Physiology Phriday: Hormones and Behavior

Sex hormones influence our mood and memory as well as a things like sexual desire. It is fairly clear that women with decreasing levels of estrogen (during their cycle or in perimenopause) have a higher propensity for depressed affect. It seems estrogen has an impact on the serotonergic receptors in the brain. Further, menopausal women suffering from low sexual desire report increased desire when given testosterone patches.

Clearly, our bodies are designed to function at their best with the right mix of hormones. But, given our fallen, less than perfect, bodies, men and women have to deal with mood, memory, and behavior challenges when hormones are “off.” This does not mean we are controlled by hormones and unable to function well if they are suboptimal. But, it does mean thinking and responding well may be more difficult.

Consider this hypothetical. A 15 year old challenges a 43 year old, out of shape, man to a game of one-on-one basketball. At that moment, testosterone fires through his body. He is more likely to accept that challenge and play beyond his conditioning so as to crush that 15 year old (to prove his male superiority to the 15 year old and to prove to himself he’s still got it, whatever it is.) in a best of 3 series. He gloats in victory only to cross the street and be unable to move for some time because he overextended himself and is experiencing severe ozygen deprivation.

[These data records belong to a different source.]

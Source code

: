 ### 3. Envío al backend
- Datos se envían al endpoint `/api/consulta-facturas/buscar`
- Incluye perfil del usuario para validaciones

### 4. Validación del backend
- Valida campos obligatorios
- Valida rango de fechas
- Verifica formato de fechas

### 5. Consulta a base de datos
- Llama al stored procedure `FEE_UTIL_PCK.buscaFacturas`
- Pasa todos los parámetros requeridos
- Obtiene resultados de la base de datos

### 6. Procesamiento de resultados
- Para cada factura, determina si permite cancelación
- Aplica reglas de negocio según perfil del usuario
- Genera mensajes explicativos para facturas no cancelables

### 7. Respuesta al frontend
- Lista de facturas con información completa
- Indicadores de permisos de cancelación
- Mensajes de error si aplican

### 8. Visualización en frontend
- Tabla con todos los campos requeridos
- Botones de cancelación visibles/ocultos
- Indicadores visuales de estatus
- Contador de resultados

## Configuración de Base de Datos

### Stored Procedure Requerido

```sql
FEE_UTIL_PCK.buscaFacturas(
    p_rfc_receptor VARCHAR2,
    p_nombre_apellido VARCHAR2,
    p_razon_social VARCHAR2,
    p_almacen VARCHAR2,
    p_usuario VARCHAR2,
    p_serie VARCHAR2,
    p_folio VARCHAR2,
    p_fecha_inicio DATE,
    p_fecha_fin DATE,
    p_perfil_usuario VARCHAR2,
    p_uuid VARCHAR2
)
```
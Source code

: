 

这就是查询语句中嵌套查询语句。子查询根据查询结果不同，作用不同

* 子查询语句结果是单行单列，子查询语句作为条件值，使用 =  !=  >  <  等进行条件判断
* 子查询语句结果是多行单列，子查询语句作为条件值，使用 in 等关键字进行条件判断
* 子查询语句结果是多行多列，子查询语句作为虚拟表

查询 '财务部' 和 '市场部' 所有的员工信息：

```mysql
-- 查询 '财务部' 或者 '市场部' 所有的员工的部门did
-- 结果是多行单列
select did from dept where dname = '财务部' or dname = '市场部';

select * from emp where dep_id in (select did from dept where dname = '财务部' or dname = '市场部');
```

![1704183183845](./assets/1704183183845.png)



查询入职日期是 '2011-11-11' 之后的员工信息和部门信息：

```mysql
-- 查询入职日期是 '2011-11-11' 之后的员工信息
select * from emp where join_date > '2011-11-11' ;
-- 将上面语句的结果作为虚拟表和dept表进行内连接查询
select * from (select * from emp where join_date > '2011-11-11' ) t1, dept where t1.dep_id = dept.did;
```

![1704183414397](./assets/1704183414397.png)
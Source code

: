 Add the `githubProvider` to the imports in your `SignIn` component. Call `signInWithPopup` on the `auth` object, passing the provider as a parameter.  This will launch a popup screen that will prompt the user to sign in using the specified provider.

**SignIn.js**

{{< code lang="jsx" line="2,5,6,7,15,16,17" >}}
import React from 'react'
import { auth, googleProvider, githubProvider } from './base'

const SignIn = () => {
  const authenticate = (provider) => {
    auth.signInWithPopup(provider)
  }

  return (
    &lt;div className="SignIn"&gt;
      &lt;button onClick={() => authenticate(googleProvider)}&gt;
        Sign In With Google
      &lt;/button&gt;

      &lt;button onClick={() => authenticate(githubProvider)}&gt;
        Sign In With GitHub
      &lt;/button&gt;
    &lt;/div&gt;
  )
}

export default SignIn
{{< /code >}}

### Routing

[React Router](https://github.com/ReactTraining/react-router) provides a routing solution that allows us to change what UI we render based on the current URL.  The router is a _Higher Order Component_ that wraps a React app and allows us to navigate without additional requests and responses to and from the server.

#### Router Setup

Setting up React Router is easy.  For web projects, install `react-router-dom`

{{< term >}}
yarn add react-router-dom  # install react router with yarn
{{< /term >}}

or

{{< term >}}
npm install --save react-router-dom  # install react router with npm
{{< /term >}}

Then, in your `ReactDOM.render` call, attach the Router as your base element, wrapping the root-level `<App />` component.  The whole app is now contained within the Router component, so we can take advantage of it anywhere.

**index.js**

How did testosterone work here? I don’t know but I’m looking for something to help me look less stupid 🙂

1 Comment

Filed under counseling science

One response to “Physiology Phriday: Hormones and Behavior

  1. Carmella

    …just wanted to say that I love the Physiology Phriday series. I am fascinated by the physiological bases of behavior, and enjoy hearing your commentary on different physiological issues.